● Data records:
——————————

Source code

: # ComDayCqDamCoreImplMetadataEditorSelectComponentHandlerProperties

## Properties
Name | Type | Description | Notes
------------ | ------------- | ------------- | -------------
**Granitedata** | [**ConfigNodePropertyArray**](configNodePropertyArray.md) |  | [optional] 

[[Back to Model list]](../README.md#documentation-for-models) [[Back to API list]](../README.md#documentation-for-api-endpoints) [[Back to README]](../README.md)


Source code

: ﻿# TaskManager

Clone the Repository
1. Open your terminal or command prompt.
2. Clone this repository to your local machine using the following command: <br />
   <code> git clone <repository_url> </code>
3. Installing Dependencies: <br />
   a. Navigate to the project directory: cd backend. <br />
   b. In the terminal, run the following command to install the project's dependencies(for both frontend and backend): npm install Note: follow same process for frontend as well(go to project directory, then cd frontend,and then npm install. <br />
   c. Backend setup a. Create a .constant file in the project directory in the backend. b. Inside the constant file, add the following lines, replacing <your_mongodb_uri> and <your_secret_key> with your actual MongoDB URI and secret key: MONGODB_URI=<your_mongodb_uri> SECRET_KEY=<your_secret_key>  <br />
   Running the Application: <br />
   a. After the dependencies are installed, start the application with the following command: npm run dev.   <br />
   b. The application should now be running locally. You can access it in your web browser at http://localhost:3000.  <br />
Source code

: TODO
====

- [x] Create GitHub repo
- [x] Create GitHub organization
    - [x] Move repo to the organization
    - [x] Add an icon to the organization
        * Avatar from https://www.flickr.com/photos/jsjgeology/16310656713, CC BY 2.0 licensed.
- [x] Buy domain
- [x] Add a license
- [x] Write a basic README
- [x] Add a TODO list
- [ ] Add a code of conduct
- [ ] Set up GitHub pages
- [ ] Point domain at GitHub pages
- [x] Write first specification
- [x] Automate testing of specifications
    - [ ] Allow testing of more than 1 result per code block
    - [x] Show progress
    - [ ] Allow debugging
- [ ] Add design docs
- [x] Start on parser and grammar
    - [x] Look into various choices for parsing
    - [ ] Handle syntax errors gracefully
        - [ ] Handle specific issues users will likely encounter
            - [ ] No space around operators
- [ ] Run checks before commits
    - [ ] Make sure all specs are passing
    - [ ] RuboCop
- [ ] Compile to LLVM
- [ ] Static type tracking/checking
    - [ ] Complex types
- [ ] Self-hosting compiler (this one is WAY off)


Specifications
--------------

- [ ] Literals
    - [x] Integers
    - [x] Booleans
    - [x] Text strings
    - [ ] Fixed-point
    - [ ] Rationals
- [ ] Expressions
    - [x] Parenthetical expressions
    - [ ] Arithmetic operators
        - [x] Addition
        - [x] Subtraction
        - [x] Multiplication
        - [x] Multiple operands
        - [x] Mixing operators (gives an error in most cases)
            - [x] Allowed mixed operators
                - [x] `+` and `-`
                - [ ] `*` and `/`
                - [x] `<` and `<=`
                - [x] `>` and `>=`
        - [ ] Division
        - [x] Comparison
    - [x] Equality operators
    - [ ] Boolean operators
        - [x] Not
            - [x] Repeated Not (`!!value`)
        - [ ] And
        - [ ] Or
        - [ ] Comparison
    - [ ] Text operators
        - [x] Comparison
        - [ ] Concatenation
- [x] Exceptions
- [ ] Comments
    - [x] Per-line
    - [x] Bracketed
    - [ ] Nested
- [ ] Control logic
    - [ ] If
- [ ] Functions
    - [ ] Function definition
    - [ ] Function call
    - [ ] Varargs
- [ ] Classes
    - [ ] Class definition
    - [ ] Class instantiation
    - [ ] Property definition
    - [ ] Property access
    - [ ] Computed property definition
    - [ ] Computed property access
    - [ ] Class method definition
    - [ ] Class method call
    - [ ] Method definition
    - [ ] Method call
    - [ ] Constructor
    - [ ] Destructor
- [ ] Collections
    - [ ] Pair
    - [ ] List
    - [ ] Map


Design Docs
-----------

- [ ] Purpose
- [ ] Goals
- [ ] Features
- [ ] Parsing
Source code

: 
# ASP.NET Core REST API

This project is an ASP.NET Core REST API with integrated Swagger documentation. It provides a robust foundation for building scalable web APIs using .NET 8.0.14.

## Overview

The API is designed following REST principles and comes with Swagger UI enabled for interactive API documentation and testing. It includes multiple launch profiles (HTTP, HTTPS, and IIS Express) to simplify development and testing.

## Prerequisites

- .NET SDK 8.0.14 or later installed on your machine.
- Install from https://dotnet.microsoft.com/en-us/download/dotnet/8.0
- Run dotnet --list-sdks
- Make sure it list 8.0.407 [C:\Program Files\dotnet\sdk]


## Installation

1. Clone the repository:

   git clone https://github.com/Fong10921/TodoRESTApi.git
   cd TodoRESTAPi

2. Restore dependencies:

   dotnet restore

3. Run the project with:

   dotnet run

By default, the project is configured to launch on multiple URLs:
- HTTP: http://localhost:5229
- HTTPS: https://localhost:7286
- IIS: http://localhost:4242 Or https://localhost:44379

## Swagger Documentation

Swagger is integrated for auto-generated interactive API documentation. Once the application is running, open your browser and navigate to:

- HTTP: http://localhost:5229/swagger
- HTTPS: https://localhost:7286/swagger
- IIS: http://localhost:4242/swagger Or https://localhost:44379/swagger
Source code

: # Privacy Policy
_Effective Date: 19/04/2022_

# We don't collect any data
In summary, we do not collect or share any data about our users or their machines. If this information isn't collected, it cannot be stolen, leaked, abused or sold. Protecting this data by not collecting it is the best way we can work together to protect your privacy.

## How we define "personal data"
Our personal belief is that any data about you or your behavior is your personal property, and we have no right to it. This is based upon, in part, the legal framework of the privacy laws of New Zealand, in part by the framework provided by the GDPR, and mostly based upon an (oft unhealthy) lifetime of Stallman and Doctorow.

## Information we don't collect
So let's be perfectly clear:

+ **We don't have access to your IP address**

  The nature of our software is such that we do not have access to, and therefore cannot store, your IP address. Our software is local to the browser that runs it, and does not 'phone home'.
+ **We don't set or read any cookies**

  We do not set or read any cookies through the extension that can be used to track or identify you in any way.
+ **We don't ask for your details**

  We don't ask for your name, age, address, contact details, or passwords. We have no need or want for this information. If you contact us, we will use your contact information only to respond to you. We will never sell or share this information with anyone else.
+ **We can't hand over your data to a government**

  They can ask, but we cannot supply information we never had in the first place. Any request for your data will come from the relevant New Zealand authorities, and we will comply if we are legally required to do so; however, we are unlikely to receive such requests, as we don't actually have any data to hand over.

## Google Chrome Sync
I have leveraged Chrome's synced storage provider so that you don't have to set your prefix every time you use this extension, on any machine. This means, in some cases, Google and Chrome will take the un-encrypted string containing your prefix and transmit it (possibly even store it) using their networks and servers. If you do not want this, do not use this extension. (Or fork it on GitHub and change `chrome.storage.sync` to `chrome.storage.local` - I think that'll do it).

——————————

● Task details: Take the lines above from the one containing "# We don't collect any data" down to the one containing "In summary, we", and transcribe them exactly, both ends included.

● Task output:
# We don't collect any data
In summary, we do not collect or share any data about our users or their machines. If this information isn't collected, it cannot be stolen, leaked, abused or sold. Protecting this data by not collecting it is the best way we can work together to protect your privacy.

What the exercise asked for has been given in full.